An exact copy of the lines of the listing below between the "the project source.*" line and the "### **Network Flow**" line, both included, is the whole answer; please omit the pictures.

==== Information shown ====

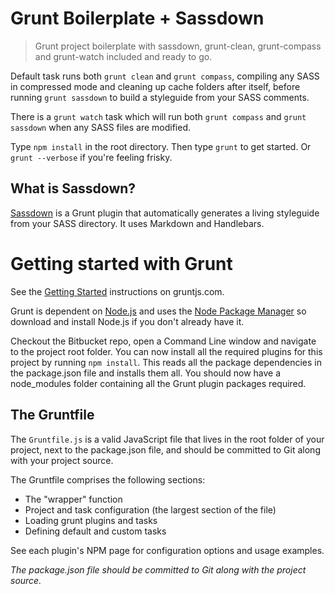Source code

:# Grunt Boilerplate + Sassdown

> Grunt project boilerplate with sassdown, grunt-clean, grunt-compass and grunt-watch included and ready to go.

Default task runs both `grunt clean` and `grunt compass`, compiling any SASS in compressed mode and cleaning up cache folders after itself, before running `grunt sassdown` to build a styleguide from your SASS comments.

There is a `grunt watch` task which will run both `grunt compass` and `grunt sassdown` when any SASS files are modified.

Type `npm install` in the root directory. Then type `grunt` to get started. Or `grunt --verbose` if you're feeling frisky.

## What is Sassdown?

[Sassdown](https://bitbucket.org/jesperhills/sassdown) is a Grunt plugin that automatically generates a living styleguide from your SASS directory. It uses Markdown and Handlebars.

# Getting started with Grunt #

See the [Getting Started](http://gruntjs.com/getting-started "Getting started") instructions on gruntjs.com.

Grunt is dependent on [Node.js](http://nodejs.org/ "Node.js") and uses the [Node Package Manager](https://npmjs.org/ "Node Package Manager") so download and install Node.js if you don't already have it.

Checkout the Bitbucket repo, open a Command Line window and navigate to the project root folder. You can now install all the required plugins for this project by running `npm install`. This reads all the package dependencies in the package.json file and installs them all. You should now have a node_modules folder containing all the Grunt plugin packages required.

## The Gruntfile ##

The `Gruntfile.js` is a valid JavaScript file that lives in the root folder of your project, next to the package.json file, and should be committed to Git along with your project source. 

The Gruntfile comprises the following sections:

- The "wrapper" function
- Project and task configuration (the largest section of the file)
- Loading grunt plugins and tasks
- Defining default and custom tasks

See each plugin's NPM page for configuration options and usage examples.

*The package.json file should be committed to Git along with the project source.*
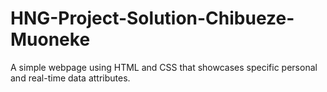 # HNG-Project-Solution-Chibueze-Muoneke
 A simple webpage using HTML and CSS that showcases specific personal and real-time data attributes.
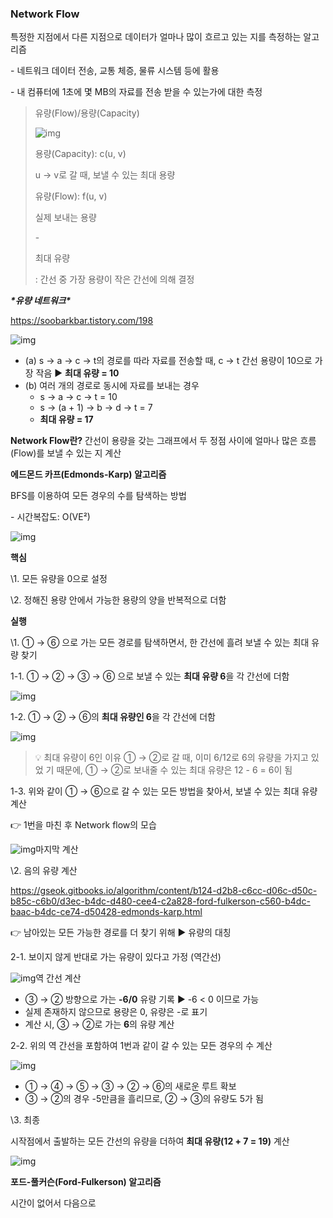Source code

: ### **Network Flow**

특정한 지점에서 다른 지점으로 데이터가 얼마나 많이 흐르고 있는 지를 측정하는 알고리즘

\- 네트워크 데이터 전송, 교통 체증, 물류 시스템 등에 활용

\- 내 컴퓨터에 1초에 몇 MB의 자료를 전송 받을 수 있는가에 대한 측정

> 유량(Flow)/용량(Capacity)
>
> ![img](https://blog.kakaocdn.net/dn/bjiKYz/btq84Pp86Eb/GuhTNmJQkNtRYAqQ2q6tZk/img.png)
>
> 용량(Capacity): c(u, v)
>
> u → v로 갈 때, 보낼 수 있는 최대 용량
>
> 유량(Flow): f(u, v)
>
> 실제 보내는 용량
>
> \-
>
>  
>
> 최대 유량
>
> : 간선 중 가장 용량이 작은 간선에 의해 결정

 

 

***\*유량 네트워크\****

https://soobarkbar.tistory.com/198



![img](https://blog.kakaocdn.net/dn/cb2dsn/btq84aaxoKh/g5aAGP17KZ1564x2k4FR0k/img.png)



- (a) s → a → c → t의 경로를 따라 자료를 전송할 때, c → t 간선 용량이 10으로 가장 작음 ▶ **최대 유량 = 10**
- (b) 여러 개의 경로로 동시에 자료를 보내는 경우
  - s → a → c → t = 10
  - s → (a + 1) → b → d → t = 7
  - **최대 유량 = 17**

**Network Flow란?** 간선이 용량을 갖는 그래프에서 두 정점 사이에 얼마나 많은 흐름(Flow)를 보낼 수 있는 지 계산 

 

 

**에드몬드 카프(Edmonds-Karp) 알고리즘**

BFS를 이용하여 모든 경우의 수를 탐색하는 방법

\- 시간복잡도: O(VE²)

 



![img](https://blog.kakaocdn.net/dn/bcxf4K/btq894F4BLq/OAnvMrhhnyIEnrrl5YEGA1/img.png)



**핵심**

\1. 모든 유량을 0으로 설정

\2. 정해진 용량 안에서 가능한 용량의 양을 반복적으로 더함

**실행**

\1. ① → ⑥ 으로 가는 모든 경로를 탐색하면서, 한 간선에 흘려 보낼 수 있는 최대 유량 찾기

1-1. ① → ② → ③ → ⑥ 으로 보낼 수 있는 **최대 유량 6**을 각 간선에 더함



![img](https://blog.kakaocdn.net/dn/edQPub/btq85fXja4z/JMNrl3QA2Az9RmOtgGriTk/img.png)



1-2. ① → ② → ⑥의 **최대 유량인 6**을 각 간선에 더함



![img](https://blog.kakaocdn.net/dn/bGRtvn/btq873hmilB/YHMLDsGTek9XsJ1oifOSBk/img.png)



> 💡 최대 유량이 6인 이유
> ① → ②로 갈 때, 이미 6/12로 6의 유량을 가지고 있었 기 때문에, ① → ②로 보내줄 수 있는 최대 유량은 12 - 6 = 6이 됨

1-3. 위와 같이 ① → ⑥으로 갈 수 있는 모든 방법을 찾아서, 보낼 수 있는 최대 유량 계산

👉 1번을 마친 후 Network flow의 모습



![img](https://blog.kakaocdn.net/dn/QGCaW/btq88y9flvk/OsOD22LkgAqOPA9VxPTk4k/img.png)마지막 계산



 

 

\2. 음의 유량 계산

https://gseok.gitbooks.io/algorithm/content/b124-d2b8-c6cc-d06c-d50c-b85c-c6b0/d3ec-b4dc-d480-cee4-c2a828-ford-fulkerson-c560-b4dc-baac-b4dc-ce74-d50428-edmonds-karp.html

👉 남아있는 모든 가능한 경로를 더 찾기 위해 ▶ 유량의 대칭

2-1. 보이지 않게 반대로 가는 유량이 있다고 가정 (역간선)



![img](https://blog.kakaocdn.net/dn/EPUv6/btq89u6r4lW/lQgSCMKI8msEQr22ETRkd1/img.png)역 간선 계산



- ③ → ② 방향으로 가는 **-6/0** 유량 기록 ▶ -6 < 0 이므로 가능
- 실제 존재하지 않으므로 용량은 0, 유량은 -로 표기
- 계산 시, ③ → ②로 가는 **6**의 유량 계산

2-2. 위의 역 간선을 포함하여 1번과 같이 갈 수 있는 모든 경우의 수 계산



![img](https://blog.kakaocdn.net/dn/ChEyO/btq89wiSxio/nCKnNWTPpBrxB4BHhfaKd0/img.png)



- ① → ④ → ⑤ → ③ → ② → ⑥의 새로운 루트 확보
- ③ → ②의 경우 -5만큼을 흘리므로, ② → ③의 유량도 5가 됨

 

\3. 최종

시작점에서 출발하는 모든 간선의 유량을 더하여 **최대 유량(12 + 7 = 19)** 계산



![img](https://blog.kakaocdn.net/dn/cocd64/btq873uZtYO/kQXrrympjV8Tad02m6dWP1/img.png)



 

 

**포드-풀커슨(Ford-Fulkerson) 알고리즘**

시간이 없어서 다음으로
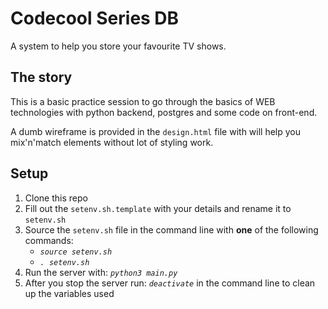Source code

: # Codecool Series DB
A system to help you store your favourite TV shows. 

## The story
This is a basic practice session to go through the basics of WEB technologies with python backend, postgres and some code on front-end.

A dumb wireframe is provided in the `design.html` file with will help you mix'n'match elements without lot of styling work.

## Setup

1. Clone this repo
1. Fill out the `setenv.sh.template` with your details and rename it to `setenv.sh`
1. Source the `setenv.sh` file in the command line with **one** of the following commands:
    - *`source setenv.sh`*
    - *`. setenv.sh`*
1. Run the server with: *`python3 main.py`*
1. After you stop the server run: *`deactivate`* in the command line to clean up the variables used
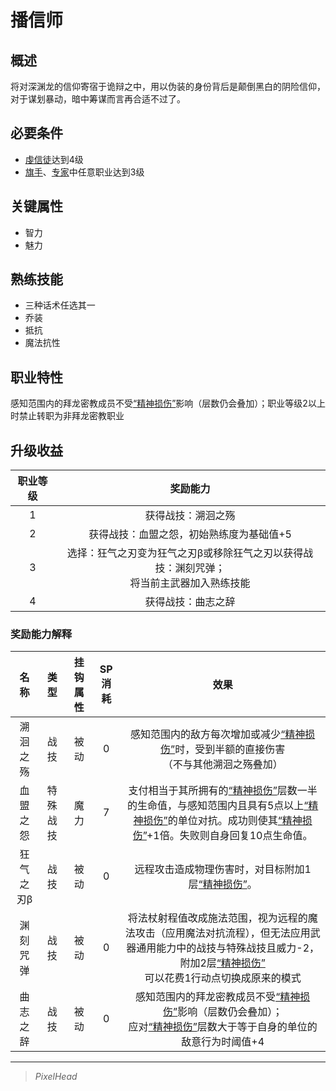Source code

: # 播信师

## 概述

将对深渊龙的信仰寄宿于诡辩之中，用以伪装的身份背后是颠倒黑白的阴险信仰，对于谋划暴动，暗中筹谋而言再合适不过了。

## 必要条件

* <a href="../devotedcultist" target="_blank">虔信徒</a>达到4级
* <a href="../../../basicJob/Standard-bearer" target="_blank">旗手</a>、<a href="../../../basicJob/Specialist" target="_blank">专家</a>中任意职业达到3级

## 关键属性

* 智力
* 魅力

## 熟练技能

* 三种话术任选其一
* 乔装
* 抵抗
* 魔法抗性

## 职业特性

感知范围内的拜龙密教成员不受<a href="../../../../status/mark/#精神损伤" target="_blank">“精神损伤”</a>影响（层数仍会叠加）；职业等级2以上时禁止转职为非拜龙密教职业

## 升级收益

职业等级|奖励能力
:--:|:--:
1|获得战技：溯洄之殇
2|获得战技：血盟之怨，初始熟练度为基础值+5
3|选择：狂气之刃变为狂气之刃β或移除狂气之刃以获得战技：渊刻咒弹；<br>将当前主武器加入熟练技能
4|获得战技：曲志之辞

### 奖励能力解释

名称|类型|挂钩属性|SP消耗|效果
:--:|:--:|:--:|:--:|:--:
溯洄之殇|战技|被动|0|感知范围内的敌方每次增加或减少<a href="../../../../status/mark/#精神损伤" target="_blank">“精神损伤”</a>时，受到半额的直接伤害<br>（不与其他溯洄之殇叠加）
血盟之怨|特殊战技|魔力|7|支付相当于其所拥有的<a href="../../../../status/mark/#精神损伤" target="_blank">“精神损伤”</a>层数一半的生命值，与感知范围内且具有5点以上<a href="../../../../status/mark/#精神损伤" target="_blank">“精神损伤”</a>的单位对抗。成功则使其<a href="../../../../status/mark/#精神损伤" target="_blank">“精神损伤”</a>+1倍。失败则自身回复10点生命值。
狂气之刃β|战技|被动|0|远程攻击造成物理伤害时，对目标附加1层<a href="../../../../status/mark/#精神损伤" target="_blank">“精神损伤”</a>。
渊刻咒弹|战技|被动|0|将法杖射程值改成施法范围，视为远程的魔法攻击（应用魔法对抗流程），但无法应用武器通用能力中的战技与特殊战技且威力-2，附加2层<a href="../../../../status/mark/#精神损伤" target="_blank">“精神损伤”</a><br>可以花费1行动点切换成原来的模式
曲志之辞|战技|被动|0|感知范围内的拜龙密教成员不受<a href="../../../../status/mark/#精神损伤" target="_blank">“精神损伤”</a>影响（层数仍会叠加）；<br>应对<a href="../../../../status/mark/#精神损伤" target="_blank">“精神损伤”</a>层数大于等于自身的单位的敌意行为时阈值+4

---

> *PixelHead*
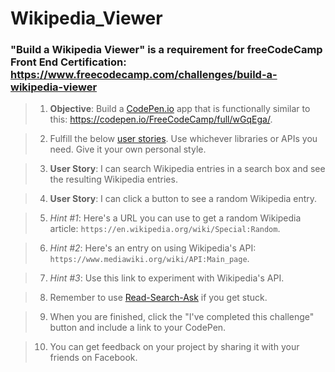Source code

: # **Wikipedia_Viewer**
### **"Build a Wikipedia Viewer"** is a requirement for freeCodeCamp Front End Certification: https://www.freecodecamp.com/challenges/build-a-wikipedia-viewer

>1. **Objective**: Build a [CodePen.io]('https://codepen.io') app that is functionally similar to this: https://codepen.io/FreeCodeCamp/full/wGqEga/.

>2. Fulfill the below [user stories]('https://en.wikipedia.org/wiki/User_story'). Use whichever libraries or APIs you need. Give it your own personal style.

>3. **User Story**: I can search Wikipedia entries in a search box and see the resulting Wikipedia entries.

>4. **User Story**: I can click a button to see a random Wikipedia entry.

>5. *Hint #1*: Here's a URL you can use to get a random Wikipedia article: `https://en.wikipedia.org/wiki/Special:Random`.

>6. *Hint #2*: Here's an entry on using Wikipedia's API: `https://www.mediawiki.org/wiki/API:Main_page`.

>7. *Hint #3*: Use this link to experiment with Wikipedia's API.

>8. Remember to use [Read-Search-Ask]('https://github.com/FreeCodeCamp/freecodecamp/wiki/FreeCodeCamp-Get-Help') if you get stuck.

>9. When you are finished, click the "I've completed this challenge" button and include a link to your CodePen.

>10. You can get feedback on your project by sharing it with your friends on Facebook.
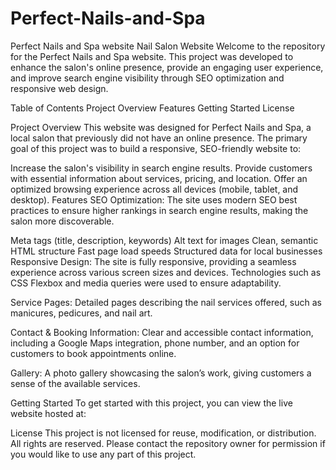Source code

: # Perfect-Nails-and-Spa
Perfect Nails and Spa website 
Nail Salon Website
Welcome to the repository for the Perfect Nails and Spa website. This project was developed to enhance the salon's online presence, provide an engaging user experience, and improve search engine visibility through SEO optimization and responsive web design.

Table of Contents
Project Overview
Features
Getting Started
License

Project Overview
This website was designed for Perfect Nails and Spa, a local salon that previously did not have an online presence. The primary goal of this project was to build a responsive, SEO-friendly website to:

Increase the salon's visibility in search engine results.
Provide customers with essential information about services, pricing, and location.
Offer an optimized browsing experience across all devices (mobile, tablet, and desktop).
Features
SEO Optimization: The site uses modern SEO best practices to ensure higher rankings in search engine results, making the salon more discoverable.

Meta tags (title, description, keywords)
Alt text for images
Clean, semantic HTML structure
Fast page load speeds
Structured data for local businesses
Responsive Design: The site is fully responsive, providing a seamless experience across various screen sizes and devices. Technologies such as CSS Flexbox and media queries were used to ensure adaptability.

Service Pages: Detailed pages describing the nail services offered, such as manicures, pedicures, and nail art.

Contact & Booking Information: Clear and accessible contact information, including a Google Maps integration, phone number, and an option for customers to book appointments online.

Gallery: A photo gallery showcasing the salon’s work, giving customers a sense of the available services.

Getting Started
To get started with this project, you can view the live website hosted at:

License
This project is not licensed for reuse, modification, or distribution. All rights are reserved. Please contact the repository owner for permission if you would like to use any part of this project.
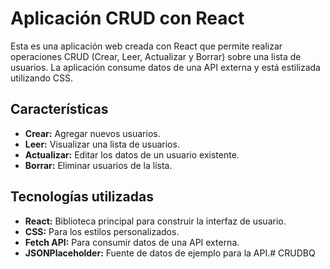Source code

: # Aplicación CRUD con React

Esta es una aplicación web creada con React que permite realizar operaciones CRUD (Crear, Leer, Actualizar y Borrar) sobre una lista de usuarios. La aplicación consume datos de una API externa y está estilizada utilizando CSS.

## Características

- **Crear:** Agregar nuevos usuarios.
- **Leer:** Visualizar una lista de usuarios.
- **Actualizar:** Editar los datos de un usuario existente.
- **Borrar:** Eliminar usuarios de la lista.

## Tecnologías utilizadas

- **React:** Biblioteca principal para construir la interfaz de usuario.
- **CSS:** Para los estilos personalizados.
- **Fetch API:** Para consumir datos de una API externa.
- **JSONPlaceholder:** Fuente de datos de ejemplo para la API.# CRUDBQ


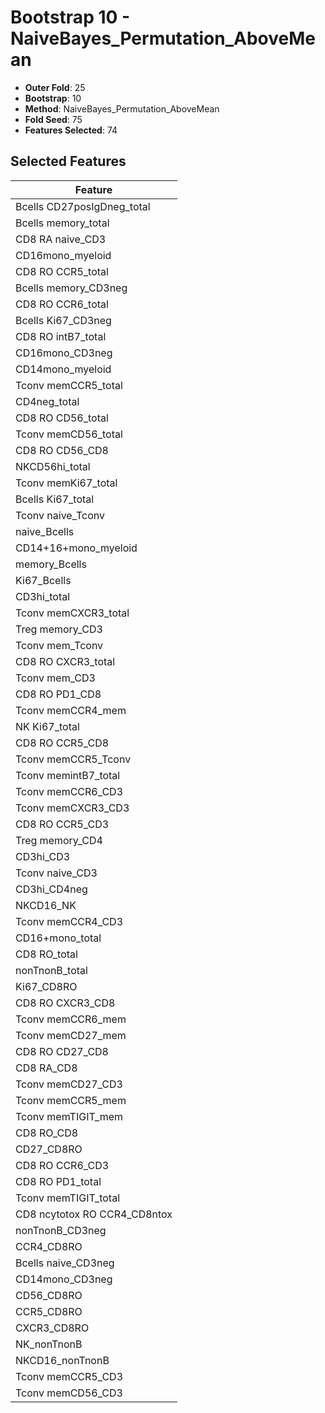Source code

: # Bootstrap 10 - NaiveBayes_Permutation_AboveMean

- **Outer Fold**: 25
- **Bootstrap**: 10
- **Method**: NaiveBayes_Permutation_AboveMean
- **Fold Seed**: 75
- **Features Selected**: 74

## Selected Features

| Feature |
|---------|
| Bcells CD27posIgDneg_total |
| Bcells memory_total |
| CD8 RA naive_CD3 |
| CD16mono_myeloid |
| CD8 RO CCR5_total |
| Bcells memory_CD3neg |
| CD8 RO CCR6_total |
| Bcells Ki67_CD3neg |
| CD8 RO intB7_total |
| CD16mono_CD3neg |
| CD14mono_myeloid |
| Tconv memCCR5_total |
| CD4neg_total |
| CD8 RO CD56_total |
| Tconv memCD56_total |
| CD8 RO CD56_CD8 |
| NKCD56hi_total |
| Tconv memKi67_total |
| Bcells Ki67_total |
| Tconv naive_Tconv |
| naive_Bcells |
| CD14+16+mono_myeloid |
| memory_Bcells |
| Ki67_Bcells |
| CD3hi_total |
| Tconv memCXCR3_total |
| Treg memory_CD3 |
| Tconv mem_Tconv |
| CD8 RO CXCR3_total |
| Tconv mem_CD3 |
| CD8 RO PD1_CD8 |
| Tconv memCCR4_mem |
| NK Ki67_total |
| CD8 RO CCR5_CD8 |
| Tconv memCCR5_Tconv |
| Tconv memintB7_total |
| Tconv memCCR6_CD3 |
| Tconv memCXCR3_CD3 |
| CD8 RO CCR5_CD3 |
| Treg memory_CD4 |
| CD3hi_CD3 |
| Tconv naive_CD3 |
| CD3hi_CD4neg |
| NKCD16_NK |
| Tconv memCCR4_CD3 |
| CD16+mono_total |
| CD8 RO_total |
| nonTnonB_total |
| Ki67_CD8RO |
| CD8 RO CXCR3_CD8 |
| Tconv memCCR6_mem |
| Tconv memCD27_mem |
| CD8 RO CD27_CD8 |
| CD8 RA_CD8 |
| Tconv memCD27_CD3 |
| Tconv memCCR5_mem |
| Tconv memTIGIT_mem |
| CD8 RO_CD8 |
| CD27_CD8RO |
| CD8 RO CCR6_CD3 |
| CD8 RO PD1_total |
| Tconv memTIGIT_total |
| CD8 ncytotox RO CCR4_CD8ntox |
| nonTnonB_CD3neg |
| CCR4_CD8RO |
| Bcells naive_CD3neg |
| CD14mono_CD3neg |
| CD56_CD8RO |
| CCR5_CD8RO |
| CXCR3_CD8RO |
| NK_nonTnonB |
| NKCD16_nonTnonB |
| Tconv memCCR5_CD3 |
| Tconv memCD56_CD3 |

====

## Response to this exercise
*The package.json file should be committed to Git along with the project source.*
 # HNG-Project-Solution-Chibueze-Muoneke
 A simple webpage using HTML and CSS that showcases specific personal and real-time data attributes.
Source code

: ### **Network Flow**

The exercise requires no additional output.